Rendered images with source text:
***

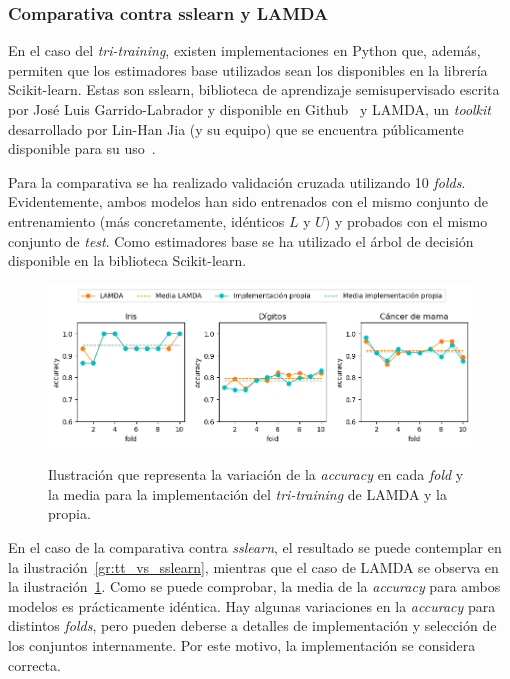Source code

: \subsubsection{Comparativa contra sslearn y LAMDA}

En el caso del \textit{tri-training}, existen implementaciones en Python que, además, permiten que los estimadores base utilizados sean los disponibles en la librería Scikit-learn. Estas son sslearn, biblioteca de aprendizaje semisupervisado escrita por José Luis Garrido-Labrador y disponible en Github~\cite{sslearnRepo} y LAMDA, un \textit{toolkit}~\cite{lamdasslPaper} desarrollado por Lin-Han Jia (y su equipo) que se encuentra públicamente disponible para su uso~\cite{lamdasslRepo}.

Para la comparativa se ha realizado validación cruzada utilizando 10 \textit{folds}. Evidentemente, ambos modelos han sido entrenados con el mismo conjunto de entrenamiento (más concretamente, idénticos $L$ y $U$) y probados con el mismo conjunto de \textit{test}. Como estimadores base se ha utilizado el árbol de decisión disponible en la biblioteca Scikit-learn.

\begin{figure}[h]
	\caption[\textit{Tri-training}: comparativa contra LAMDA]{Ilustración que representa la variación de la \textit{accuracy} en cada \textit{fold} y la media para la implementación del \textit{tri-training} de LAMDA y la propia.}
	\centering
	\includegraphics[scale=0.62]{../img/memoria/5_tritraining_lamda}
	\label{gr:tt_vs_lamda}
\end{figure}

En el caso de la comparativa contra \textit{sslearn}, el resultado se puede contemplar en la ilustración~\ref{gr:tt_vs_sslearn}, mientras que el caso de LAMDA se observa en la ilustración~\ref{gr:tt_vs_lamda}. Como se puede comprobar, la media de la \textit{accuracy} para ambos modelos es prácticamente idéntica. Hay algunas variaciones en la \textit{accuracy} para distintos \textit{folds}, pero pueden deberse a detalles de implementación y selección de los conjuntos internamente. Por este motivo, la implementación se considera correcta.

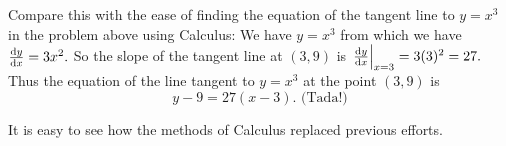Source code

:

 Compare this with the ease of finding the equation of the tangent
 line to $y=x^3$ in the problem above using Calculus: We have $y=x^3$
 from which we have $\frac{\text{d}{y}}{\text{d}{x}} = 3x^2.$ So the slope of the tangent
 line at $(3,9)$ is $\left.\frac{\text{d}{y}}{\text{d}{x}}\right|_{x=3} = 3(3)^2=27.$ Thus
 the equation of the line tangent to $y=x^3$ at the point $(3,9)$ is
$$
y-9=27(x-3). \text{ (Tada!)}
$$

It is easy to see how the methods of Calculus replaced previous
efforts.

***

» What is required
Would you copy out every entry above word for word, without the pictures?

» Answer to this problem
Source code

: \subsubsection{Comparativa contra sslearn y LAMDA}

En el caso del \textit{tri-training}, existen implementaciones en Python que, además, permiten que los estimadores base utilizados sean los disponibles en la librería Scikit-learn. Estas son sslearn, biblioteca de aprendizaje semisupervisado escrita por José Luis Garrido-Labrador y disponible en Github~\cite{sslearnRepo} y LAMDA, un \textit{toolkit}~\cite{lamdasslPaper} desarrollado por Lin-Han Jia (y su equipo) que se encuentra públicamente disponible para su uso~\cite{lamdasslRepo}.

Para la comparativa se ha realizado validación cruzada utilizando 10 \textit{folds}. Evidentemente, ambos modelos han sido entrenados con el mismo conjunto de entrenamiento (más concretamente, idénticos $L$ y $U$) y probados con el mismo conjunto de \textit{test}. Como estimadores base se ha utilizado el árbol de decisión disponible en la biblioteca Scikit-learn.

\begin{figure}[h]
	\caption[\textit{Tri-training}: comparativa contra LAMDA]{Ilustración que representa la variación de la \textit{accuracy} en cada \textit{fold} y la media para la implementación del \textit{tri-training} de LAMDA y la propia.}
	\centering
	\includegraphics[scale=0.62]{../img/memoria/5_tritraining_lamda}
	\label{gr:tt_vs_lamda}
\end{figure}

En el caso de la comparativa contra \textit{sslearn}, el resultado se puede contemplar en la ilustración~\ref{gr:tt_vs_sslearn}, mientras que el caso de LAMDA se observa en la ilustración~\ref{gr:tt_vs_lamda}. Como se puede comprobar, la media de la \textit{accuracy} para ambos modelos es prácticamente idéntica. Hay algunas variaciones en la \textit{accuracy} para distintos \textit{folds}, pero pueden deberse a detalles de implementación y selección de los conjuntos internamente. Por este motivo, la implementación se considera correcta.

Source code

:

 Compare this with the ease of finding the equation of the tangent
 line to $y=x^3$ in the problem above using Calculus: We have $y=x^3$
 from which we have $\frac{\text{d}{y}}{\text{d}{x}} = 3x^2.$ So the slope of the tangent
 line at $(3,9)$ is $\left.\frac{\text{d}{y}}{\text{d}{x}}\right|_{x=3} = 3(3)^2=27.$ Thus
 the equation of the line tangent to $y=x^3$ at the point $(3,9)$ is
$$
y-9=27(x-3). \text{ (Tada!)}
$$

It is easy to see how the methods of Calculus replaced previous
efforts.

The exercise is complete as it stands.